Records drawn from a dataset
Segment Open

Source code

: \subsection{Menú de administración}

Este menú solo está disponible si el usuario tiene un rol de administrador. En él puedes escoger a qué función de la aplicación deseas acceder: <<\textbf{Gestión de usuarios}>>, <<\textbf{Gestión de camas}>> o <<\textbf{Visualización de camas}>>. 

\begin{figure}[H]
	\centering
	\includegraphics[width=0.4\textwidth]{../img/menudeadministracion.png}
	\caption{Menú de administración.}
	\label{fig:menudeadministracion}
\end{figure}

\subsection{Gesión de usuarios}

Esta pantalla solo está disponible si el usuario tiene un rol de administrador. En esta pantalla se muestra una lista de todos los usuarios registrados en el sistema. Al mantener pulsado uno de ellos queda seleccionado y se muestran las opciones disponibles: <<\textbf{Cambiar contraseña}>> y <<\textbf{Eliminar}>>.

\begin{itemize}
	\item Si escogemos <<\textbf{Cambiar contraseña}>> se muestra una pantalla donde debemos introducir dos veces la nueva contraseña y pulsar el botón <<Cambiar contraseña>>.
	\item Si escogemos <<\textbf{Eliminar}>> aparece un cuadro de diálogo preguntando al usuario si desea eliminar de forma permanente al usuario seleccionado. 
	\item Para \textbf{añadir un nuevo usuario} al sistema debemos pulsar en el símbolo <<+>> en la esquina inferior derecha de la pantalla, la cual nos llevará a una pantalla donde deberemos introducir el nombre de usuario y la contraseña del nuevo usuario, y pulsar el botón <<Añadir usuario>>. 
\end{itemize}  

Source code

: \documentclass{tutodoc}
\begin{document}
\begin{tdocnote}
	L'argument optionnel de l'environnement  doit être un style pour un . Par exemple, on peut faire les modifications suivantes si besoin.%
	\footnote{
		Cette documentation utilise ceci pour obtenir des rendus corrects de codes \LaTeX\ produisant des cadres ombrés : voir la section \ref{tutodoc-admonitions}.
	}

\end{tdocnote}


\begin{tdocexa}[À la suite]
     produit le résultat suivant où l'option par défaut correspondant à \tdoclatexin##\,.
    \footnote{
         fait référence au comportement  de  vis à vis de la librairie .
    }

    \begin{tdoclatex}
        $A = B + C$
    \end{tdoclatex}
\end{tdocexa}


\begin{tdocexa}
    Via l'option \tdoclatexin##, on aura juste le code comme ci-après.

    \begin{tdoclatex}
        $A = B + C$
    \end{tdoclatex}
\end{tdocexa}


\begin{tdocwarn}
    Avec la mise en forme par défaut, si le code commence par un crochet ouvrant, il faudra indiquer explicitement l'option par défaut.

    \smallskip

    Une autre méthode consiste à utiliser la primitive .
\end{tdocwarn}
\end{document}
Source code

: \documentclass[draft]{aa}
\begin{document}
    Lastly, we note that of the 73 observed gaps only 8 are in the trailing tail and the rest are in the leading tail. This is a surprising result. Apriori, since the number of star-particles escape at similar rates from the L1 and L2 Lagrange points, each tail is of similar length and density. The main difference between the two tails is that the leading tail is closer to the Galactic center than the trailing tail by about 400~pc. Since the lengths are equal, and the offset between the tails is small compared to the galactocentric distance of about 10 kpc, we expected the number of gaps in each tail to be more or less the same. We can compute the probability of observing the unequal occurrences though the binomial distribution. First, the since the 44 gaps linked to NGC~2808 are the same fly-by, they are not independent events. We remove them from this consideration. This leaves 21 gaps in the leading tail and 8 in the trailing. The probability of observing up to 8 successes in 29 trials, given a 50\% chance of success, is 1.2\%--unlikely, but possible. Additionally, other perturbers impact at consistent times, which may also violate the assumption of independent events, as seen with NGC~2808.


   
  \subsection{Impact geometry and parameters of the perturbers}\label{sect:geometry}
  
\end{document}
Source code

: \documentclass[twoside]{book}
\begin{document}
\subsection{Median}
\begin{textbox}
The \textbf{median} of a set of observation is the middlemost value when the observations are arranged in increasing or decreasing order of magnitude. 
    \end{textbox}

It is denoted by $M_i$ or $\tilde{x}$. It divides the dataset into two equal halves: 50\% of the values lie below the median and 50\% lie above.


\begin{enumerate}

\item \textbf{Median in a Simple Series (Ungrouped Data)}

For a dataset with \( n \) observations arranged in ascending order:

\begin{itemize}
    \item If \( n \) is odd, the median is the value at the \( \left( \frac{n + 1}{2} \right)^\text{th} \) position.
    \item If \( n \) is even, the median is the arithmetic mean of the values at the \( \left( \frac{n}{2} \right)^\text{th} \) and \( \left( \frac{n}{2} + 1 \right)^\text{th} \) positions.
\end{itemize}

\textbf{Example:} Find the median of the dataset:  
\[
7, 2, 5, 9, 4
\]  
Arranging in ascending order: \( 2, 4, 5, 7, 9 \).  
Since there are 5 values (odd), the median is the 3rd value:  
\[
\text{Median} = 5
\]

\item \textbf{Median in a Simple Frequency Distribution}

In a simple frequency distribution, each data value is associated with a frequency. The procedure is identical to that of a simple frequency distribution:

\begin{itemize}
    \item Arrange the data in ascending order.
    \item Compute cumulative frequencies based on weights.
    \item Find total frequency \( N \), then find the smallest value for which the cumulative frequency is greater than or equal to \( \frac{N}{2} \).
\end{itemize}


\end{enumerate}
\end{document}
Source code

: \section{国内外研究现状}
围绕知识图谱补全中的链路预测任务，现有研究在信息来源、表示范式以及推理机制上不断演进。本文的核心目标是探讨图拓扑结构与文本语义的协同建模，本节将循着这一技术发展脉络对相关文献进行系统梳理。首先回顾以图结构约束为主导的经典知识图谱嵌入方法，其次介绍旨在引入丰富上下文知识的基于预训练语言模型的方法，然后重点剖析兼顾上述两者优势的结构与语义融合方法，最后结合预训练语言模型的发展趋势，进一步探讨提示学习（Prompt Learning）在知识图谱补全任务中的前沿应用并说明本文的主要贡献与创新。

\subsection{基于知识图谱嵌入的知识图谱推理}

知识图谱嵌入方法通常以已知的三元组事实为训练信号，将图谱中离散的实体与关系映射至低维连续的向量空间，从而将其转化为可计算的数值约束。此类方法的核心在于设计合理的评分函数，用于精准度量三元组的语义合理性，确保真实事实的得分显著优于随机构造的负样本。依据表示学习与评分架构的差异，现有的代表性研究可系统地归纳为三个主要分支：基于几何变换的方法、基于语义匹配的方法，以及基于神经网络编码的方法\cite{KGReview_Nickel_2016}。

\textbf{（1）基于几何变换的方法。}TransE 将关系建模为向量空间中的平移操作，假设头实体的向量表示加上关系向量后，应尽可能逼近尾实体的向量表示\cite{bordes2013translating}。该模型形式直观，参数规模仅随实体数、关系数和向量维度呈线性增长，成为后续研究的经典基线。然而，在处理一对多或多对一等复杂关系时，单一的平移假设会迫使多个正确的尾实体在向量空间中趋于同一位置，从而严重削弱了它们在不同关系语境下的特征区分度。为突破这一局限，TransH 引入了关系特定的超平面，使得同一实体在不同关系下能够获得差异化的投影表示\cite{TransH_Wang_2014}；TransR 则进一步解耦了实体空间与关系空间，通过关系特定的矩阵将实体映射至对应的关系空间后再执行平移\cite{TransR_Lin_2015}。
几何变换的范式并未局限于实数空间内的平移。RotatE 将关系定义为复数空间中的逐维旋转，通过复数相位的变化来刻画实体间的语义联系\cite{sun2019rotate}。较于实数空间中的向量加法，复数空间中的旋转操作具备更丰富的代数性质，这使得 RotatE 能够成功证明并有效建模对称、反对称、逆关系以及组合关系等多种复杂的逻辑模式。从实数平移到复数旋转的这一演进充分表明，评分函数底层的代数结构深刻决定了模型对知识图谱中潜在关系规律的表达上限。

Segment Closed

Your task >>
Copy each line above containing the string "défaut".

Task response >>
     produit le résultat suivant où l'option par défaut correspondant à \tdoclatexin##\,.
    Avec la mise en forme par défaut, si le code commence par un crochet ouvrant, il faudra indiquer explicitement l'option par défaut.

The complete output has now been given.